O tarihte yazılan metinlerden örnekler “Mudschaheddin” kavramının bilhassa Sovyet saldırısının ilk aşamasında tarafsız, kimi zaman da olumlu yansıtıldığını kanıtlar. Bu bağlamda “Mudschaheddin” birliklerine karşı gösterilen büyük toplumsal desteğe, onların kötü eğitim ve organizasyonlarına rağmen dayanıklı olduklarına yer verilmekteydi:
“Halkın neredeyse yüzde doksanı direnişçilere destek veriyor. Bu yüzden kötü organize olan ve yetersiz donanıma sahip Mudschaheddin birlikleri dayanabilmiş ve hatta yavaş yavaş operasyonlarının vurucu gücünü artırabilmişlerdir.”[2]
“Farklı grupların birbirlerine rakip olmaları askerî bir dezavantaj değildir; Mudschaheddin birlikleri birleşmiş güçleri ile Sovyet saldırılarına karşı koyabildiklerini kanıtlamışlardır.”[3]
“Kızıl Ordu üç gün boyunca taarruzda bulundu, fakat piyade birlikleri kayda değer bir görev üstlenemediler. Dört veya beş kişilik küçük gruplarda hareket eden Mudschaheddin birlikleri direnebildiler. Nihayetinde Sovyetler Birliği eli boş geri dönmek zorunda kalan taraf oldu.”[4]
“Mudschaheddin” kavramının bu yöndeki kullanımı devamlılık gösterememiş ve sadece 1979 yılındaki Afganistan savaşının ilk aşaması için geçerli olmuştur. Günümüzde “Mudschaheddin” kavramından değil de daha ziyade “cihatçı” veya “din savaşçısı”ndan bahsedilmektedir. Fakat “Mudschaheddin” kavramının tam tersine bu kavramlar küçük düşürücü çağrışımlara sahiptir. Oysa hem “Mudschaheddin” hem de “cihatçılar” kavramları “cihat” kelimesinden türemekte ve anlamsal olarak aynı içeriğe sahip olup “cihat yapanlar” anlamına gelmektedir. Buna rağmen “Mudschaheddin” ve “cihatçılar” kamuoyunda farklı siyasi veya ideolojik yönelimlere bağlı olarak farklı yorumlamalar kazanmaktadır.

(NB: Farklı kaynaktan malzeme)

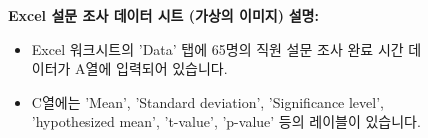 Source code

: \documentclass[11pt,a4paper]{book}
\providecommand{\captionof}[2]{\textbf{#2}}
\theoremstyle{definition}
\begin{document}
\begin{figure}[h!]
    \centering
    \captionof{figure}{Excel 설문 조사 데이터 시트 (가상의 이미지)}
    \label{fig:excel_survey_data}
    \vspace{0.5em}
    \textbf{설명:}
    \begin{itemize}
        \item Excel 워크시트의 'Data' 탭에 65명의 직원 설문 조사 완료 시간 데이터가 A열에 입력되어 있습니다.
        \item C열에는 'Mean', 'Standard deviation', 'Significance level', 'hypothesized mean', 't-value', 'p-value' 등의 레이블이 있습니다.
    \end{itemize}
\end{figure}
\end{document}
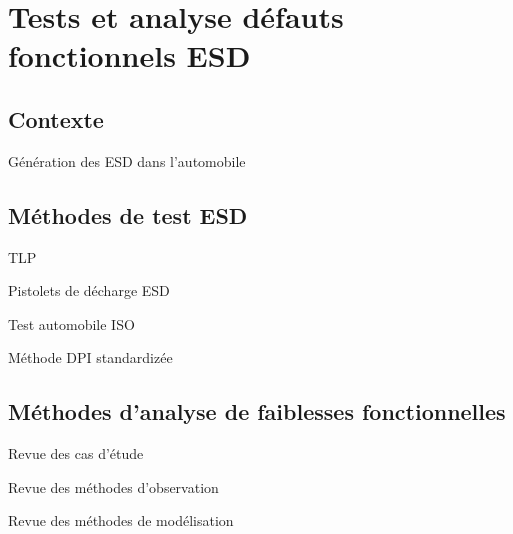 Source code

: \chapter{Tests et analyse défauts fonctionnels ESD}
\label{chap:1}
\section{Contexte}

Génération des ESD dans l'automobile


\section{Méthodes de test ESD}

TLP

Pistolets de décharge ESD

Test automobile ISO

Méthode DPI standardizée

\section{Méthodes d'analyse de faiblesses fonctionnelles}

Revue des cas d'étude

Revue des méthodes d'observation

Revue des méthodes de modélisation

Bahsi geçen örnekler ile İslami kavramların kamuoyunda nasıl kullanıldığını görmek mümkündür. Bilhassa Alman kamuoyunda bu kavramlar ağırlıklı olarak siyasi toplumsal çelişkiler ve yurt dışında ve yurt içindeki çatışma durumları ile bağlantılı olarak kullanılmaktadır. Bu durum da bu kavramların kamuoyunda siyasallaşmalarına yol açmaktadır. Böylece İslami kavramlar dinî bağlamlarından uzaklaştırılmakta ve bu işlem sırasında lügat anlamlarını yitirmektedir. Bu da onları “siyasi dil kullanımında isteğe bağlı farklı anlamların yüklenebildiği, aslında anlamsız, içi boş kılıflar” mesabesine indirmektedir.